Dishonored – Dunwall City Trials Review – Xbox 360


Dunwall is such a fantastic setting. With its rich backstory and incredible design, the plague-ridden, pseudo-Steampunk city is easily the star of Dishonored. The game’s first piece of DLC, Dunwall City Trials, should have focused more on its namesake. Instead, it emphasizes the “trial” aspect. It is a set of challenges far removed from the campaign. Though some diehards will enjoy the extra mileage, many will be put off by the complete lack of any tie-in to the rest of Dishonored. Furthermore, Dunwall City Trials is an uneven experience that fails to add anything meaningful to the experience.
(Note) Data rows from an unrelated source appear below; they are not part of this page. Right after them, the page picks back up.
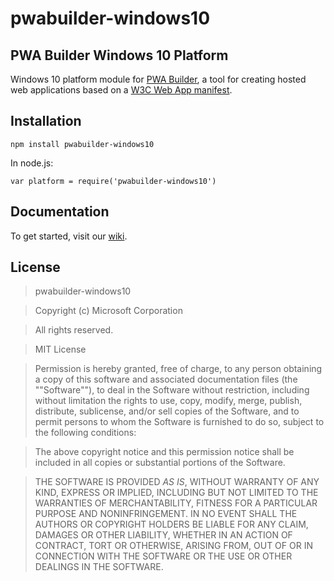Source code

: # pwabuilder-windows10

## PWA Builder Windows 10 Platform

Windows 10 platform module for [PWA Builder](https://github.com/manifoldjs/ManifoldJS), a tool for creating hosted web applications based on a [W3C Web App manifest](http://www.w3.org/TR/appmanifest/).

## Installation

```
npm install pwabuilder-windows10
```
In node.js:

```
var platform = require('pwabuilder-windows10')
```

## Documentation
To get started, visit our [wiki](https://github.com/manifoldjs/ManifoldJS/wiki).

## License

> pwabuilder-windows10

> Copyright (c) Microsoft Corporation

> All rights reserved.

> MIT License

> Permission is hereby granted, free of charge, to any person obtaining a copy of this software and associated documentation files (the ""Software""), to deal in the Software without restriction, including without limitation the rights to use, copy, modify, merge, publish, distribute, sublicense, and/or sell copies of the Software, and to permit persons to whom the Software is furnished to do so, subject to the following conditions:

> The above copyright notice and this permission notice shall be included in all copies or substantial portions of the Software.

> THE SOFTWARE IS PROVIDED *AS IS*, WITHOUT WARRANTY OF ANY KIND, EXPRESS OR IMPLIED, INCLUDING BUT NOT LIMITED TO THE WARRANTIES OF MERCHANTABILITY, FITNESS FOR A PARTICULAR PURPOSE AND NONINFRINGEMENT. IN NO EVENT SHALL THE AUTHORS OR COPYRIGHT HOLDERS BE LIABLE FOR ANY CLAIM, DAMAGES OR OTHER LIABILITY, WHETHER IN AN ACTION OF CONTRACT, TORT OR OTHERWISE, ARISING FROM, OUT OF OR IN CONNECTION WITH THE SOFTWARE OR THE USE OR OTHER DEALINGS IN THE SOFTWARE.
In spite of the title, Dunwall is strangely absent from Dishonored’s first piece of DLC. All of the trials take place within The Void, the murky dream-like world of the Outsider. Assumedly, players are in Corvo’s shoes once again. The complete lack of context renders this meaningless. There is no story here and no larger goal in sight. Players can unlock pieces of artwork and a few extra achievements. Aside from some leaderboard rankings, that’s about it.
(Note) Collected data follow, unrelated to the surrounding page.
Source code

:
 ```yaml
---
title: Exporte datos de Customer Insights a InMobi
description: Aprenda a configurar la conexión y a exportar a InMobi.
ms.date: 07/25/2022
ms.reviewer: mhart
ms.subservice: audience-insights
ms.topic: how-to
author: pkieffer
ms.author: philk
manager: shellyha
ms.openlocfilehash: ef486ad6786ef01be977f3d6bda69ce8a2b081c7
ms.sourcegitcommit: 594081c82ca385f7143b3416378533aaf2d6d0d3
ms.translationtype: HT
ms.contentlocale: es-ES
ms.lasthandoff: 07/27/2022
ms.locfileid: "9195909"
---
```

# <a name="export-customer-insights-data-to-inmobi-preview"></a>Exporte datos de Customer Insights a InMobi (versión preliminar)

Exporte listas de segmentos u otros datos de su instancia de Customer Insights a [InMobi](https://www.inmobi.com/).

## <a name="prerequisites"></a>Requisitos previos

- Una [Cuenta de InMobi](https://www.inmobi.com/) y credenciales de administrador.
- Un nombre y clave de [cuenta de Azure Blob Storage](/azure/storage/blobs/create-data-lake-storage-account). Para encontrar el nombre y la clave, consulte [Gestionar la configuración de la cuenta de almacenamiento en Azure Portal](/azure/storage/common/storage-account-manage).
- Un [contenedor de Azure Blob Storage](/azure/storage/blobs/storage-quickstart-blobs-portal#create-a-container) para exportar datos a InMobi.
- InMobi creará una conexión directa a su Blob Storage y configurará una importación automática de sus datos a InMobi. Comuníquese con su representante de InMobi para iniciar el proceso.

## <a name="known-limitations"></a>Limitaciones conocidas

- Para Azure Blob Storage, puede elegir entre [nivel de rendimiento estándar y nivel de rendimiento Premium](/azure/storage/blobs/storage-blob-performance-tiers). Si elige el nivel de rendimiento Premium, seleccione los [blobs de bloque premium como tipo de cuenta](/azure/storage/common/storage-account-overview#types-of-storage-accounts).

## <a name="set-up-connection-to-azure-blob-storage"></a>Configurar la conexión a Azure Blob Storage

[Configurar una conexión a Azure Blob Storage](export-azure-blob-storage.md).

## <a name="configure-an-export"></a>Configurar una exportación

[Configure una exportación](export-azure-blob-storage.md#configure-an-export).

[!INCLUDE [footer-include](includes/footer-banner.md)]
At first glance, Dunwall City Trials seems promising. It contains 10 new stand-alone challenges, and many have unlockable expert difficulties. They are divided into four categories: stealth, combat, puzzle and speed. Starting with the stealth trials impressed me. The levels are like miniature versions of Dishonored. Players have to find a set of clues to discover who to assassinate. The target changes each time, along with the locations of the clues.

Had all ten of the challenges been stealth-based, they may have grown old quickly, but at least they would have been consistent. The other three types of trials grow old quickly. The combat ones are particularly grating. Dishonored was designed to be more about stealth, and this definitely comes through. One of the combat challenges has players shooting explosive barrels as they are dropped from a train. It feels completely out of place, more like Raving Rabbids than Dishonored. The controls definitely fall short here. They are far too sloppy to offer accurate shooting.
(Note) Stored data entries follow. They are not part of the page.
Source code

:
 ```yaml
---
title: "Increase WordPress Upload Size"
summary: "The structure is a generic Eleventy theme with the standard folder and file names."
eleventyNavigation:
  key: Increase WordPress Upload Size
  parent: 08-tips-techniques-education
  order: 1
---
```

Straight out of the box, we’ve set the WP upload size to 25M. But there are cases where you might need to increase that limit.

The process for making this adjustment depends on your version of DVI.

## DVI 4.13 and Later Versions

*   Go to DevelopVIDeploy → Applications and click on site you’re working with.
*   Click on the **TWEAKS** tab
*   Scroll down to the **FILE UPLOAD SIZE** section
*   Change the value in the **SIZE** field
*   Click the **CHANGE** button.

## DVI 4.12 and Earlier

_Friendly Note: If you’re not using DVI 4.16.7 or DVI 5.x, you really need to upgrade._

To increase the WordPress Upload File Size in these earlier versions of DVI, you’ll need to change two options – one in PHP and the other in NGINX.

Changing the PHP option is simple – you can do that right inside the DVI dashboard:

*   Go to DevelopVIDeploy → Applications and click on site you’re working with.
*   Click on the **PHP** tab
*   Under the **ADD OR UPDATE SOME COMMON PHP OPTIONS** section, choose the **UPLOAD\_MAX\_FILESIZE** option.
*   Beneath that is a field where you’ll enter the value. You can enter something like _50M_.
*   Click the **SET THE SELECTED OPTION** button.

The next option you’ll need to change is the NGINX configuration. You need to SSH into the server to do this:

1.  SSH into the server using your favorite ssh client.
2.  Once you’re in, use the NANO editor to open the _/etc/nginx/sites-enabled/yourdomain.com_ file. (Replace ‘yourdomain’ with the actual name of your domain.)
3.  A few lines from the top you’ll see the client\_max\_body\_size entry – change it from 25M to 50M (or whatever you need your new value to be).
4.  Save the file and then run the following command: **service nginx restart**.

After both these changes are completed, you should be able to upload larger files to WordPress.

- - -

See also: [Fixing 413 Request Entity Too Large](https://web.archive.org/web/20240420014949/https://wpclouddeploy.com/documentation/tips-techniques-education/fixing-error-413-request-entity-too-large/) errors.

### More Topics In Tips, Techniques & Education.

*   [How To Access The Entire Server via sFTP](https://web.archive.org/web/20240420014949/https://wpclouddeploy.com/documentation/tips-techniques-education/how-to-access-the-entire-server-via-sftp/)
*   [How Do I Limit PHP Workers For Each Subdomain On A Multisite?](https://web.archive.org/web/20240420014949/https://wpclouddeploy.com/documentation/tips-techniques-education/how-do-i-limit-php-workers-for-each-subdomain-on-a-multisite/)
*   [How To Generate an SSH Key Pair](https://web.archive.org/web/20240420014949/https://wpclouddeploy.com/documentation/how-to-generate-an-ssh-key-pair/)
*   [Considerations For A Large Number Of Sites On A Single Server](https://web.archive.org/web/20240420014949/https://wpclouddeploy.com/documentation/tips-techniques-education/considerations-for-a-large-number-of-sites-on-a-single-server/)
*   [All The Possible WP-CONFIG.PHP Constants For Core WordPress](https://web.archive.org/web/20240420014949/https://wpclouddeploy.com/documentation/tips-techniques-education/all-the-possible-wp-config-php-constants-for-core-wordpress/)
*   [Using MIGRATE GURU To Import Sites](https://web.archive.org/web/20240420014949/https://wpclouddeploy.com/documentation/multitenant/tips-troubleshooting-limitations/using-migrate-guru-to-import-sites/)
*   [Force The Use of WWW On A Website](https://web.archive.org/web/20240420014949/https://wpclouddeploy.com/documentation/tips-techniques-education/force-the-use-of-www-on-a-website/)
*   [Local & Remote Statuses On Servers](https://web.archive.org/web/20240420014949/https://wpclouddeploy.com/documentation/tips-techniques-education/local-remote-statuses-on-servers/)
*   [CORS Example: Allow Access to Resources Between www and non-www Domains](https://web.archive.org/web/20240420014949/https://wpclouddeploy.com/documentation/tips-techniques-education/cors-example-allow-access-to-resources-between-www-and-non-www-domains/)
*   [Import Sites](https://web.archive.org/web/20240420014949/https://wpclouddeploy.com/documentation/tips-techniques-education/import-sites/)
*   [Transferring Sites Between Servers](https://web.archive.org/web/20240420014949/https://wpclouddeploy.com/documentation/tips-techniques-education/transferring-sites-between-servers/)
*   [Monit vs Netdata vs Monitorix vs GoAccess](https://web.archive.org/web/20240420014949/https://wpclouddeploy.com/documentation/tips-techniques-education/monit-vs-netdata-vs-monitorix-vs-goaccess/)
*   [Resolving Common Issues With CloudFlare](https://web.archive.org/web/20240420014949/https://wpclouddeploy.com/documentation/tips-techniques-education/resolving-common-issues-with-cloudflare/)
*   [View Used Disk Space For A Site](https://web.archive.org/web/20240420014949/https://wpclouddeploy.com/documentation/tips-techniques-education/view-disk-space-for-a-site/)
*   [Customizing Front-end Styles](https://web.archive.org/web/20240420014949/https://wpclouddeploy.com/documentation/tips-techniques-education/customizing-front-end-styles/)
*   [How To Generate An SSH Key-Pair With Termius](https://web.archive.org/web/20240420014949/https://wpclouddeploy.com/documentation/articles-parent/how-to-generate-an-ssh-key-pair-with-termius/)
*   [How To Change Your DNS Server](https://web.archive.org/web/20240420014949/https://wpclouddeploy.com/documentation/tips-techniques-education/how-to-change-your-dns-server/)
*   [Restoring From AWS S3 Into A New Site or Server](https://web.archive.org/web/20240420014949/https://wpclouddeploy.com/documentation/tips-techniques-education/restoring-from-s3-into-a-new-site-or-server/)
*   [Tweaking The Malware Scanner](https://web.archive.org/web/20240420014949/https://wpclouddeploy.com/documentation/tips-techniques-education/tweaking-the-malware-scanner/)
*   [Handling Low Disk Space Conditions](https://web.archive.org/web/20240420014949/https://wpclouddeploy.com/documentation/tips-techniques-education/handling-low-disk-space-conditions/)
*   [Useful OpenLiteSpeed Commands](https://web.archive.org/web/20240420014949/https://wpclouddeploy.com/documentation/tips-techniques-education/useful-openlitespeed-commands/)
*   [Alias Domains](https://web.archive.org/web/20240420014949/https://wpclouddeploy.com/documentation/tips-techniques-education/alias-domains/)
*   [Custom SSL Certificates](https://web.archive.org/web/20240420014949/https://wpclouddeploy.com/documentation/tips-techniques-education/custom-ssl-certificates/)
The two puzzle challenges are novel in concept. In one, players stop time as soon as they enter a room. They then have to kill a set number of people before time resumes. Doing well earns points and moves players to the next challenge. The other puzzle trial features inactive enemies strewn about. Players have to find ways to kill all the enemies with no more than three seconds between each kill. The glaring flaw in both of these puzzle trials is the procedural nature here. Immediately after completing one stage, players move to the next. There are bonus stages, but they do little to alter the formula. Rather than forcing players into a set of challenges, these should have had their own sub menus with a level select feature. As they are now, they get stale very quickly.

Speed challenges comprise the final three trials. These are a little more entertaining. They involve either racing through a level, racing to random checkpoints in one level, or racing and performing drop assassinations. Though all work fairly well, they’re completed very quickly. The only remaining incentive to revisit any of the trials is to improve one’s score.

Playing through Dunwall City Trials reminded me of the various challenge modes in the Timesplitters games. The main difference is Timesplitters’ modes were packed with variety and had boatloads of unlocks. Dunwall City Trials is an insubstantial add-on. It offers a modicum of entertainment, but none of the intrigue found in the campaign.